▶ [Problem requirements]:
The result should be a faithful copy of every entry below, with the pictures left out.

▶ [Information provided]:
· · · · · · ·

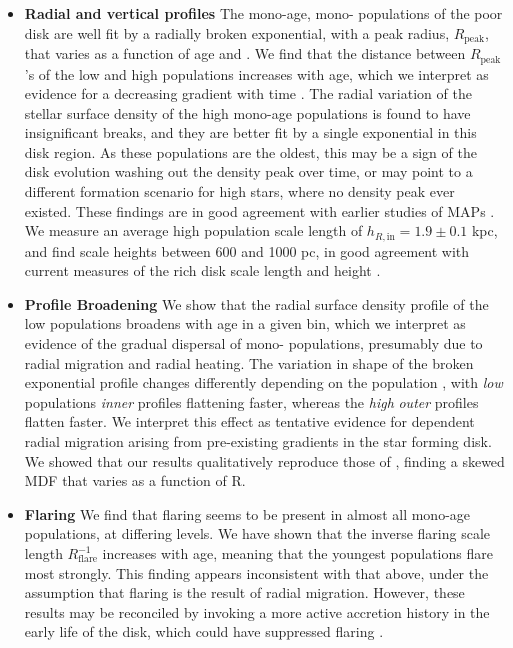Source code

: \begin{itemize}
\item \textbf{Radial and vertical profiles} The mono-age, mono-\feh{} populations of the \afe{} poor disk are well fit by a radially broken exponential, with a peak radius, $R_{\mathrm{peak}}$, that varies as a function of age and \feh{}. We find that the distance between $R_{\mathrm{peak}}$'s of the low and high \feh{} populations increases with age, which we interpret as evidence for a decreasing \feh{} gradient with time \citep[e.g][]{2016arXiv160804951A}. The radial variation of the stellar surface density of the high \afe{} mono-age populations is found to have insignificant breaks, and they are better fit by a single exponential in this disk region. As these populations are the oldest, this may be a sign of the disk evolution washing out the density peak over time, or may point to a different formation scenario for high \afe{} stars, where no density peak ever existed. These findings are in good agreement with earlier studies of MAPs \citep{2016ApJ...823...30B}. We measure an average high \afe{} population scale length of $h_{R,\text{in}} = 1.9 \pm 0.1$ kpc, and find scale heights between 600 and 1000 pc, in good agreement with current measures of the \afe{} rich disk scale length and height \citep[e.g. those outlined in][]{2016ARA&A..54..529B}. 
\item \textbf{Profile Broadening} We show that the radial surface density profile of the low \afe{} populations broadens with age in a given \feh{} bin, which we interpret as evidence of the gradual dispersal of mono-\feh{} populations, presumably due to radial migration and radial heating. The variation in shape of the broken exponential profile changes differently depending on the population \feh{}, with \emph{low} \feh{} populations \emph{inner} profiles flattening faster, whereas the \emph{high} \feh{} \emph{outer} profiles flatten faster. We interpret this effect as tentative evidence for \feh{} dependent radial migration arising from pre-existing \feh{} gradients in the star forming disk. We showed that our results qualitatively reproduce those of \citet{2015ApJ...808..132H}, finding a skewed MDF that varies as a function of R.
\item \textbf{Flaring} We find that flaring seems to be present in almost all mono-age populations, at differing levels. We have shown that the inverse flaring scale length $R_{\mathrm{flare}}^{-1}$ increases with age, meaning that the youngest populations flare most strongly. This finding appears inconsistent with that above, under the assumption that flaring is the result of radial migration. However, these results may be reconciled by invoking a more active accretion history in the early life of the disk, which could have suppressed flaring \citep[e.g.][]{2014ApJ...781L..20M}.


\end{itemize}
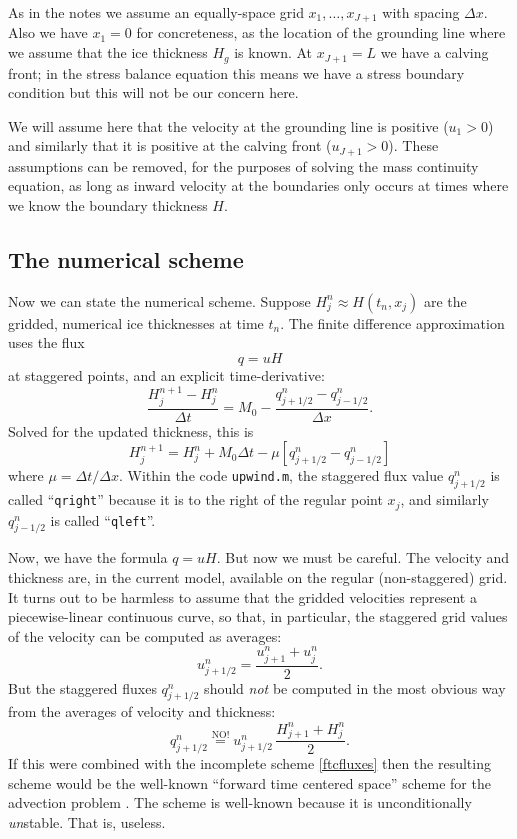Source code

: \documentclass[titlepage,a4paper,final,12pt]{scrartcl}
\begin{document}
As in the notes we assume an equally-space grid $x_1,\dots,x_{J+1}$ with spacing $\Delta x$.  Also we have $x_1=0$ for concreteness, as the location of the grounding line where we assume that the ice thickness $H_g$ is known.  At $x_{J+1} = L$ we have a calving front; in the stress balance equation this means we have a stress boundary condition but this will not be our concern here.

We will assume here that the velocity at the grounding line is positive ($u_1 > 0$) and similarly that it is positive at the calving front ($u_{J+1} > 0$).  These assumptions can be removed, for the purposes of solving the mass continuity equation, as long as inward velocity at the boundaries only occurs at times where we know the boundary thickness $H$.

\subsection*{The numerical scheme}   Now we can state the numerical scheme.  Suppose $H_j^n \approx H(t_n,x_j)$ are the gridded, numerical ice thicknesses at time $t_n$.  The finite difference approximation uses the flux
	$$q = u H$$
at staggered points, and an explicit time-derivative:
	$$\frac{H_j^{n+1} - H_j^n}{\Delta t} = M_0 - \frac{q_{j+1/2}^n - q_{j-1/2}^n}{\Delta x}.$$
Solved for the updated thickness, this is
\begin{equation}
H_j^{n+1} = H_j^n + M_0 \Delta t - \mu \left[q_{j+1/2}^n - q_{j-1/2}^n\right]  \label{ftcfluxes}
\end{equation}
where $\mu = \Delta t / \Delta x$.  Within the code \texttt{upwind.m}, the staggered flux value $q_{j+1/2}^n$ is called ``\texttt{qright}'' because it is to the right of the regular point $x_j$, and similarly $q_{j-1/2}^n$ is called ``\texttt{qleft}''.

Now, we have the formula $q = u H$.  But now we must be careful.  The velocity and thickness are, in the current model, available on the regular (non-staggered) grid.  It turns out to be harmless to assume that the gridded velocities represent a piecewise-linear continuous curve, so that, in particular, the staggered grid values of the velocity can be computed as averages:
	$$u_{j+1/2}^n = \frac{u_{j+1}^n + u_j^n}{2}.$$
But the staggered fluxes $q_{j+1/2}^n$ should \emph{not} be computed in the most obvious way from the averages of velocity and thickness:
	$$q_{j+1/2}^n \stackrel{\text{NO!}}{=} u_{j+1/2}^n\,\frac{H_{j+1}^n + H_j^n}{2}.$$
If this were combined with the incomplete scheme \eqref{ftcfluxes} then the resulting scheme would be the well-known ``forward time centered space'' scheme for the advection problem \cite{MortonMayers}.  The scheme is well-known because it is unconditionally \emph{un}stable.  That is, useless.
\end{document}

· · · · · · ·

▶ [Solution below]:
Source code

: \begin{itemize}
\item \textbf{Radial and vertical profiles} The mono-age, mono-\feh{} populations of the \afe{} poor disk are well fit by a radially broken exponential, with a peak radius, $R_{\mathrm{peak}}$, that varies as a function of age and \feh{}. We find that the distance between $R_{\mathrm{peak}}$'s of the low and high \feh{} populations increases with age, which we interpret as evidence for a decreasing \feh{} gradient with time \citep[e.g][]{2016arXiv160804951A}. The radial variation of the stellar surface density of the high \afe{} mono-age populations is found to have insignificant breaks, and they are better fit by a single exponential in this disk region. As these populations are the oldest, this may be a sign of the disk evolution washing out the density peak over time, or may point to a different formation scenario for high \afe{} stars, where no density peak ever existed. These findings are in good agreement with earlier studies of MAPs \citep{2016ApJ...823...30B}. We measure an average high \afe{} population scale length of $h_{R,\text{in}} = 1.9 \pm 0.1$ kpc, and find scale heights between 600 and 1000 pc, in good agreement with current measures of the \afe{} rich disk scale length and height \citep[e.g. those outlined in][]{2016ARA&A..54..529B}. 
\item \textbf{Profile Broadening} We show that the radial surface density profile of the low \afe{} populations broadens with age in a given \feh{} bin, which we interpret as evidence of the gradual dispersal of mono-\feh{} populations, presumably due to radial migration and radial heating. The variation in shape of the broken exponential profile changes differently depending on the population \feh{}, with \emph{low} \feh{} populations \emph{inner} profiles flattening faster, whereas the \emph{high} \feh{} \emph{outer} profiles flatten faster. We interpret this effect as tentative evidence for \feh{} dependent radial migration arising from pre-existing \feh{} gradients in the star forming disk. We showed that our results qualitatively reproduce those of \citet{2015ApJ...808..132H}, finding a skewed MDF that varies as a function of R.
\item \textbf{Flaring} We find that flaring seems to be present in almost all mono-age populations, at differing levels. We have shown that the inverse flaring scale length $R_{\mathrm{flare}}^{-1}$ increases with age, meaning that the youngest populations flare most strongly. This finding appears inconsistent with that above, under the assumption that flaring is the result of radial migration. However, these results may be reconciled by invoking a more active accretion history in the early life of the disk, which could have suppressed flaring \citep[e.g.][]{2014ApJ...781L..20M}.


\end{itemize}
Source code

: \documentclass[titlepage,a4paper,final,12pt]{scrartcl}
\begin{document}
As in the notes we assume an equally-space grid $x_1,\dots,x_{J+1}$ with spacing $\Delta x$.  Also we have $x_1=0$ for concreteness, as the location of the grounding line where we assume that the ice thickness $H_g$ is known.  At $x_{J+1} = L$ we have a calving front; in the stress balance equation this means we have a stress boundary condition but this will not be our concern here.

We will assume here that the velocity at the grounding line is positive ($u_1 > 0$) and similarly that it is positive at the calving front ($u_{J+1} > 0$).  These assumptions can be removed, for the purposes of solving the mass continuity equation, as long as inward velocity at the boundaries only occurs at times where we know the boundary thickness $H$.

\subsection*{The numerical scheme}   Now we can state the numerical scheme.  Suppose $H_j^n \approx H(t_n,x_j)$ are the gridded, numerical ice thicknesses at time $t_n$.  The finite difference approximation uses the flux
	$$q = u H$$
at staggered points, and an explicit time-derivative:
	$$\frac{H_j^{n+1} - H_j^n}{\Delta t} = M_0 - \frac{q_{j+1/2}^n - q_{j-1/2}^n}{\Delta x}.$$
Solved for the updated thickness, this is
\begin{equation}
H_j^{n+1} = H_j^n + M_0 \Delta t - \mu \left[q_{j+1/2}^n - q_{j-1/2}^n\right]  \label{ftcfluxes}
\end{equation}
where $\mu = \Delta t / \Delta x$.  Within the code \texttt{upwind.m}, the staggered flux value $q_{j+1/2}^n$ is called ``\texttt{qright}'' because it is to the right of the regular point $x_j$, and similarly $q_{j-1/2}^n$ is called ``\texttt{qleft}''.

Now, we have the formula $q = u H$.  But now we must be careful.  The velocity and thickness are, in the current model, available on the regular (non-staggered) grid.  It turns out to be harmless to assume that the gridded velocities represent a piecewise-linear continuous curve, so that, in particular, the staggered grid values of the velocity can be computed as averages:
	$$u_{j+1/2}^n = \frac{u_{j+1}^n + u_j^n}{2}.$$
But the staggered fluxes $q_{j+1/2}^n$ should \emph{not} be computed in the most obvious way from the averages of velocity and thickness:
	$$q_{j+1/2}^n \stackrel{\text{NO!}}{=} u_{j+1/2}^n\,\frac{H_{j+1}^n + H_j^n}{2}.$$
If this were combined with the incomplete scheme \eqref{ftcfluxes} then the resulting scheme would be the well-known ``forward time centered space'' scheme for the advection problem \cite{MortonMayers}.  The scheme is well-known because it is unconditionally \emph{un}stable.  That is, useless.
\end{document}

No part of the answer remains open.